Novel HALO® image analysis to determine cell phenotype in porous precision-templated scaffolds

Image analysis platforms have gained increasing popularity in the last decade for the ability to automate and conduct high-throughput, multiplex, and quantitative analyses of a broad range of pathological tissues. However, imaging tissues with unique morphology or tissues containing implanted biomaterial scaffolds remain a challenge. Using HALO((R)), an image analysis platform specialized in quantitative tissue analysis, we have developed a novel method to determine multiple cell phenotypes in porous precision-templated scaffolds (PTS).

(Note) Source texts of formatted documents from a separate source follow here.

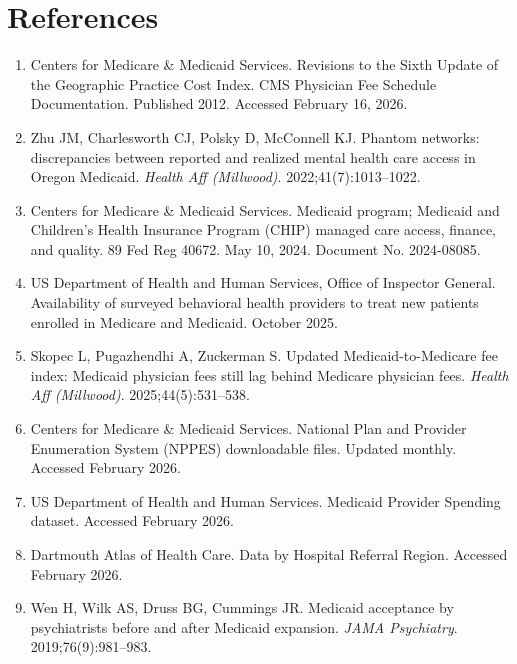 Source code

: \documentclass[12pt]{article}
\begin{document}

\newpage
\section*{References}

\begin{enumerate}
\item Centers for Medicare \& Medicaid Services. Revisions to the Sixth Update of the Geographic Practice Cost Index. CMS Physician Fee Schedule Documentation. Published 2012. Accessed February 16, 2026.

\item Zhu JM, Charlesworth CJ, Polsky D, McConnell KJ. Phantom networks: discrepancies between reported and realized mental health care access in Oregon Medicaid. \textit{Health Aff (Millwood)}. 2022;41(7):1013--1022.

\item Centers for Medicare \& Medicaid Services. Medicaid program; Medicaid and Children's Health Insurance Program (CHIP) managed care access, finance, and quality. 89 Fed Reg 40672. May 10, 2024. Document No. 2024-08085.

\item US Department of Health and Human Services, Office of Inspector General. Availability of surveyed behavioral health providers to treat new patients enrolled in Medicare and Medicaid. October 2025.

\item Skopec L, Pugazhendhi A, Zuckerman S. Updated Medicaid-to-Medicare fee index: Medicaid physician fees still lag behind Medicare physician fees. \textit{Health Aff (Millwood)}. 2025;44(5):531--538.

\item Centers for Medicare \& Medicaid Services. National Plan and Provider Enumeration System (NPPES) downloadable files. Updated monthly. Accessed February 2026.

\item US Department of Health and Human Services. Medicaid Provider Spending dataset. Accessed February 2026.

\item Dartmouth Atlas of Health Care. Data by Hospital Referral Region. Accessed February 2026.

\item Wen H, Wilk AS, Druss BG, Cummings JR. Medicaid acceptance by psychiatrists before and after Medicaid expansion. \textit{JAMA Psychiatry}. 2019;76(9):981--983.


\end{enumerate}
\end{document}
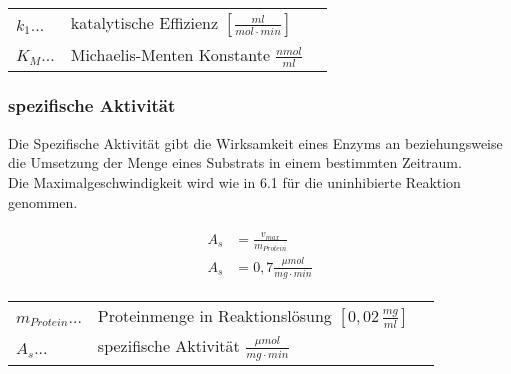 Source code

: \begin{table}[H]
  \begin{tabular}{lll}
    $k_{1}$...& katalytische Effizienz $[\frac{ml}{mol \cdot min}]$ & \\
    $K_M$... & Michaelis-Menten Konstante $\frac{nmol}{ml}$ \\
  \end{tabular}
\end{table}

\subsubsection{spezifische Aktivität}
Die Spezifische Aktivität gibt die Wirksamkeit eines Enzyms an beziehungsweise die Umsetzung der Menge eines Substrats in einem bestimmten Zeitraum. \\
Die Maximalgeschwindigkeit wird wie in 6.1 für die uninhibierte Reaktion genommen. 

\begin{align}
  \begin{split} 
    A_s &= \frac{v_{max}}{m_{Protein}} \\
    A_s &= 0,7 \frac{\mu mol}{mg \cdot min}
  \end{split}
\end{align}

\begin{table}[H]
  \begin{tabular}{lll}
    $m_{Protein}$...& Proteinmenge in Reaktionslösung $[0,02 \, \frac{mg}{ml}]$ & \\
    $A_s$... & spezifische Aktivität $\frac{\mu mol}{mg \cdot min}$ \\
  \end{tabular}
\end{table}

PTS with uniform spherical pores between 30 and 40 mu m in diameter have previously exhibited a specific immunomodulation of macrophages toward a pro-healing phenotype and an overall diminished foreign body response (FBR) compared to PTS with larger or smaller pore sizes. However, signaling pathways orchestrating this pro-healing in 40 mu m PTS remain unclear. Here, we use HALO((R)) to phenotype PTS resident cells and found a decrease in pro-inflammatory CD86 and an increase in pro-healing CD206 expression in 40 mu m PTS compared to 100 mu m PTS. To understand the mechanisms that drive these outcomes, we investigated the role of myeloid-differentiation-primary-response gene 88 (MyD88) in regulating the pro-healing phenomenon observed only in 40 mu m PTS. When subcutaneously implanted in MyD88KO mice, 40 mu m PTS reduced the expression of CD206, and the scaffold resident cells displayed an average larger nuclear size compared to 40 mu m PTS implanted in mice expressing MyD88. Overall, this study demonstrates a novel image analysis method for phenotyping cells within PTS and identifies MyD88 as a critical mediator in the pore-size-dependent regenerative healing and host immune response to PTS.